Saved entries
*****

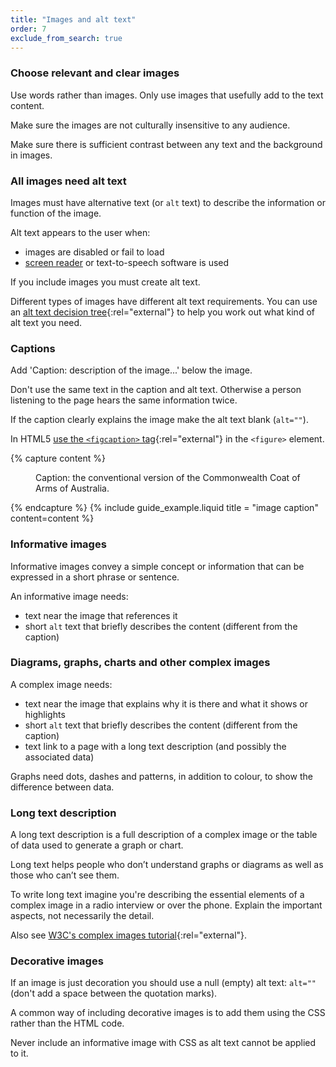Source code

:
 ```yaml
---
title: "Images and alt text"
order: 7
exclude_from_search: true
---
```


### Choose relevant and clear images

Use words rather than images. Only use images that usefully add to the text content.

Make sure the images are not culturally insensitive to any audience.

Make sure there is sufficient contrast between any text and the background in images.

### All images need alt text

Images must have alternative text (or `alt` text) to describe the information or function of the image.

Alt text appears to the user when:
- images are disabled or fail to load
- [screen reader](#screen-readers) or text-to-speech software is used

If you include images you must create alt text.

Different types of images have different alt text requirements. You can use an [alt text decision tree](https://www.w3.org/WAI/tutorials/images/decision-tree/){:rel="external"} to help you work out what kind of alt text you need.

### Captions

Add 'Caption: description of the image...' below the image.

Don't use the same text in the caption and alt text. Otherwise a person listening to the page hears the same information twice.

If the caption clearly explains the image make the alt text blank (`alt=""`).

In HTML5 [use the `<figcaption>` tag](https://www.w3.org/wiki/HTML/Elements/figcaption){:rel="external"} in the `<figure>` element.

{% capture content %}
<figure>
  <img src='{% asset_path "coat-of-arms.png" %}' alt='' />
  <figcaption>Caption: the conventional version of the Commonwealth Coat of Arms of Australia.</figcaption>
</figure>
{% endcapture %}
{% include guide_example.liquid
  title = "image caption"
  content=content
%}

### Informative images

Informative images convey a simple concept or information that can be expressed in a short phrase or sentence.

An informative image needs:

- text near the image that references it
- short `alt` text that briefly describes the content (different from the caption)

### Diagrams, graphs, charts and other complex images

A complex image needs:

- text near the image that explains why it is there and what it shows or highlights
- short `alt` text that briefly describes the content (different from the caption)
- text link to a page with a long text description (and possibly the associated data)

Graphs need dots, dashes and patterns, in addition to colour, to show the difference between data.

### Long text description

A long text description is a full description of a complex image or the table of data used to generate a graph or chart.

Long text helps people who don’t understand graphs or diagrams as well as those who can’t see them.

To write long text imagine you're describing the essential elements of a complex image in a radio interview or over the phone. Explain the important aspects, not necessarily the detail.

Also see [W3C's complex images tutorial](https://www.w3.org/WAI/tutorials/images/complex/){:rel="external"}.

### Decorative images

If an image is just decoration you should use a null (empty) alt text: `alt=""` (don't add a space between the quotation marks).

A common way of including decorative images is to add them using the CSS rather than the HTML code.

Never include an informative image with CSS as alt text cannot be applied to it.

*****

- **Task**: Lines with "than" in them are what the answer must contain; copy each from the records above.

- **Reply to the exercise**:
Use words rather than images. Only use images that usefully add to the text content.
A common way of including decorative images is to add them using the CSS rather than the HTML code.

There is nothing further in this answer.